Friday, August 25

August is Broken

Morale is low and I've decided to deal with it by resigning myself to a rotten summer. August: it's broken.

I'm not saying this is the worst summer ever (that would have to be the summer of '04, when family issues tangled with the loss of a best friend, the dating of a douche, and a job that involved masturbating with Excel spreadsheets).

Still, this summer's not going so well, and I've decided to stop pretending it is. One of my closest friends in the world is known to give her bad moods end times. She's a nicer and smarter person than me, and so her bad moods are usually scheduled to end two, or four, hours later. For me, high morale, enthusiasm, and good cheer will resume Sept. 1.

Tuesday, August 15

Madeleine's Weekend Lessons

1. When you puke in public, no one likes you. Really. Maybe in your head you're thinking -- but I did it in the flowers! It's fertilizer! -- but that argument is not going to work.

2. I'm not the only one that just got free Bravo myseriously! The cable gods gave this present to ALL of lower Manhattan.

3. Don't go to work hungry if your job is waitressing.

Thursday, August 10

Coming Soon: Varicose Veins

Oh no, not another part-time job? Oh, yes, really! Part-time job, full-time job: I got 'em all!

The new PT job is at a trendy Brooklyn restaurant. I'll reveal no more: the restaurant folks might know how to use the internets. For now, I waitress & hostess, and request daily to be trained to bartend. Mostly, I hostess.

Before I ever hosted, I assumed that the main requirement was to look busty.
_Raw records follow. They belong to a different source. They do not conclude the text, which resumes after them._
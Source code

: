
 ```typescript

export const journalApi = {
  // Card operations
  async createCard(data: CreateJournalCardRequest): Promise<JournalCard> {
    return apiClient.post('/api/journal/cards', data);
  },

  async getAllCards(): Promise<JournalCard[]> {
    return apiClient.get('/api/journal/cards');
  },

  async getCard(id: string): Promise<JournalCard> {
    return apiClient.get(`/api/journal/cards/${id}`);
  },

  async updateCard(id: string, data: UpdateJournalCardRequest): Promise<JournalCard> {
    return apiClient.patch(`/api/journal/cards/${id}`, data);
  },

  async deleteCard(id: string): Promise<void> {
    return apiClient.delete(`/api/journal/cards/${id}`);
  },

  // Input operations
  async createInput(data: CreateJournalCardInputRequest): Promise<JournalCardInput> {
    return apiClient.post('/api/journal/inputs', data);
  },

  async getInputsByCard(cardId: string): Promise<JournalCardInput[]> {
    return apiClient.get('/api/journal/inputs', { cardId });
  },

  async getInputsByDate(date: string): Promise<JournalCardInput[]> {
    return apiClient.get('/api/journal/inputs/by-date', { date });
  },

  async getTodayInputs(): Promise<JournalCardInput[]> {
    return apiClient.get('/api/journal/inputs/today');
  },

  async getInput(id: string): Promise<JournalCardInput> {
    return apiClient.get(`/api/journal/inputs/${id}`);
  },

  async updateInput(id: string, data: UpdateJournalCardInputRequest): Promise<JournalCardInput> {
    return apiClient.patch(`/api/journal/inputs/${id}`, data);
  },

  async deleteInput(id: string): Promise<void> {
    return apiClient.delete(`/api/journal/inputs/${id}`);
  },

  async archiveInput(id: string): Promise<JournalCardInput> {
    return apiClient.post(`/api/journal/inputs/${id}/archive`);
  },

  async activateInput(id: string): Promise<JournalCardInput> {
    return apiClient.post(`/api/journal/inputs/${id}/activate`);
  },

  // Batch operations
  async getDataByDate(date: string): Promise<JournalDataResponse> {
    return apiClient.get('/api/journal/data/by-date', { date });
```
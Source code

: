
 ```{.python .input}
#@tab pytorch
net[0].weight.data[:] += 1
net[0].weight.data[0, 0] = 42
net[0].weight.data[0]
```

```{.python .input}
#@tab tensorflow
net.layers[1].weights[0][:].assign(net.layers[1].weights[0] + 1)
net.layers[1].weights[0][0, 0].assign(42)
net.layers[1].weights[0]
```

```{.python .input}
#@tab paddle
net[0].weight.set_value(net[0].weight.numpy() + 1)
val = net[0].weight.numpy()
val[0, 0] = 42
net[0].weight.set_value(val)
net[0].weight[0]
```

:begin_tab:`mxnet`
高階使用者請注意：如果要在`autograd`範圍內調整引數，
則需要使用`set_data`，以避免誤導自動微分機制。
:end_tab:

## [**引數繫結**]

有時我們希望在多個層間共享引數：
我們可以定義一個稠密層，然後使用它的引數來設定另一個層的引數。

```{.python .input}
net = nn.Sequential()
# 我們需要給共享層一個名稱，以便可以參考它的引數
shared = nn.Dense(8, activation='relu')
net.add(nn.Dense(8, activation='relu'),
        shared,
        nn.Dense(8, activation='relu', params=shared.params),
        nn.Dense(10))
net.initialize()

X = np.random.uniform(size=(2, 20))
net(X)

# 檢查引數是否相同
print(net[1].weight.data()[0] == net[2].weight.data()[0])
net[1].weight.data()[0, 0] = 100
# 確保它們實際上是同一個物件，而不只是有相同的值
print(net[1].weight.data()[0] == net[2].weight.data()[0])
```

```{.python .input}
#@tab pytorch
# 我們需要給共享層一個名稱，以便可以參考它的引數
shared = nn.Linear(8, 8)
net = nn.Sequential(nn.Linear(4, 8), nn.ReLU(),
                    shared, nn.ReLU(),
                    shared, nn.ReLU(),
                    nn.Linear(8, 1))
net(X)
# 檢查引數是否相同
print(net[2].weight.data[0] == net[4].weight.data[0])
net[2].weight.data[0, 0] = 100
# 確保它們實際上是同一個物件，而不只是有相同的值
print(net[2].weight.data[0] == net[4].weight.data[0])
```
So I showed up to work in a lowcut top the first day. This was not such a success, mostly because lowcut tops are only interesting if you have boobs. (See: failed attempt at boobal growth spurt.)

Really being a hostess involves three things:

1. Being fake. Fake Madeleine is delighted to see you. This is the first time she's heard that joke! You're so clever, and really, Fakeleine will seat you before all those other folks.

2. Climbing up stairs in front of people. Do you think I can't tell when you're staring at my ass? Oh, I can tell. I've changed tactics, and now I wear tight skirts, instead of lowcut tops. The kitchen staff likes it, and I've been getting free shots from the bartenders.

3. Trying to convince people to sit inside, when clearly the best seats are outside. This involves lying about the respective wait times and performing a hard sell on the greatness of air conditioning.

And that's all really. Here's the best part: the other night I worked, and so much standing was involved that I could feel my feet swelling, and varicose veins a'forming. All was redeemed when at the end of the night, the boss Vito said, "You did good" and slipped me an extra twenty bucks. Not being a hooker, I've never before been slipped an extra twenty for doing well, and I've got to report: it's pretty nice.

Saturday, August 5

Best Freudian Slip -- EVER!

Madcat: It's crazy, because they've been dating for ages.
Joanna: I know -- forever!
Madcat: You can't be seriously dating someone, and trying to sleep with other people. It's just not allowed.
Joanna: Exactly! You've either got to break up, or stay monotonous.

Wednesday, August 2

Dubious Compliments

A coworker to me when I handed him a mix tape to put on the bookstore's sound system:

Your taste in music is so much cooler than you look.

Two guys, on my street corner, my 16th birthday:
Guy 1: She's got a nice little figure --no tits, though.
Guy 2: Yeah, no tits at all. But she's young.
Sad news: I am still awaiting my boobal growth spurt.

My college buddy, at a recent party:
Buddy: Madeleine! I hear you're dating someone. And I haven't even met him. But I've heard he's awesome. Just, really cool--everyone likes him.
Madeleine: He's good people.
Buddy: That's great, really, cause in the past...some of those guys have been less than awesome. Madeleine <<>>
Buddy: I mean, first there was that college nonsense. And, oh, god, then there was that guy who was just such! an asshole.